• I am by no means a css/html guru (lord knows my hosting company is probably sick of me calling to restore my site, lol) However I’ve gotten to the point of making a child theme from inkblot after weeks of messing with hundreds of other themes. I’ve been a back up junkie and making sure I don’t have to backtrack with all the changes I’ve made in css. I ended up crashing my laptop and having to reinstall everything – upon doing so I figured lemme just use IE for a bit, though Chrome is my go to. So I was shocked to see all my changes in IE are gone! I jumped on Chrome and they’re there. I’m baffled. I read some of the feeds here, but I’m terrified to go in and make changes to settings in parent without being 10000000% sure of what I’m doing. I did go to parent style.css and saw a bunch of stuff about the layouts for Chrome, IE, Firefox, etc but I’m at a loss. I had this formatting issue when I checked the site from my phone as well, but somehow it fixed itself (or maybe I was just looking at it from Chrome) I dunno. So someone please tell me – how do I keep all the changes made, that appear in Chrome, to so on all browsers correctly? Is there a plug-in I’m missing? Is that was “responsive” means? And to clarify when answering, do I make the changes in the parent or child theme? I am so frustrated – I was hoping to finally launch the site to my “people” this morning, but God only knows what browser they’re using and I don’t want to look like an idiot ?? Help!!!

    https://www.rescuedeveryday.com

Viewing 5 replies - 1 through 5 (of 5 total)
  • Hey michellespivey,

    I think you should go read through the Documentation on Child Themes. From what I am understanding in your post is that you created a child theme off of inkblot and you are having troubles with your styling.

    From what I can see, everything is the same on the Home page.
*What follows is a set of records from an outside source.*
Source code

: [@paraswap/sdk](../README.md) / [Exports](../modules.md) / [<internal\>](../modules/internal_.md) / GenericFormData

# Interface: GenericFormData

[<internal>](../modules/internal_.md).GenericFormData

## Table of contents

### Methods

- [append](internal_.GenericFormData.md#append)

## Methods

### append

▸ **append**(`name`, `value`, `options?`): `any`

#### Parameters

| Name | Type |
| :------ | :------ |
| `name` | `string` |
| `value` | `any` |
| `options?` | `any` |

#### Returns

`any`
I suggest you do a hard reload of each browser and clear the browser cache.

    Furthermore, here are some tips:
    1. Always develop locally or using a staging environment.
    2. Incorporate SVN – Github is the easiest.
    3. Try using JointsWP – This is what we use at my workplace as a base theme.
    4. Always refer to WordPress’ Documentation.

    Thread Starter michellespivey

    (@michellespivey)

    I feel like a complete moron here. I’m totally googling all the tips you provided, thank you.

    Hard reload – I’m guessing you’re meaning like delete browsing history? So I did that on IE and when I went back to the site everything was still “off” – my header widget isn’t formatted to fit, side bars are below instead of on the side and that’s really as far as I’ve gotten.

    I’m reading on JointsWP now…

    I so was hoping this wp deal was going to be simple ??

    I have learned that anything pertaining to WordPress is not simple unless you put the time into the theory of how WordPress works. I used to struggle a lot with it until I started reading the books listed on their website.

    https://www.ads-software.com/about/books/

    Thread Starter michellespivey

    (@michellespivey)

    Anthony as much as I hate to say it, I agree with you. I’ve been so frustrated with different things on wp that I had checked into other places like tumblr, blogger, etc but all in all wordpress has such higher “reviews” that I decided to stick it out. I will most certainly use the books link you provided above to learn more – doesn’t look like wp is going anywhere anytime soon ?? so it’s worth my time to invest.

    As far as the browser situation is concerned, I actually did a lot of googling and found that there’s really not much you can “do” about how each browser lays out your website – they do it intentionally for the most part. I ended up switching my theme out to something more “popular” to see how the layout would appear and somehow it’s working across the board. In turn I learned about validating your site and so on and so on.

    So baby steps for now, books you linked, then off to customization world!

    I would suggest you take a look at the base theme my work uses, of course we modified it heavily for our needs but it has a lot of components built in.

    https://jointswp.com/

    The theme above uses Foundation 5 as it’s front end framework, bower for plugin/script management, and gulp for easy building.

    Also, take a look at Github and SVN in general. It is very important for development, almost a necessity really.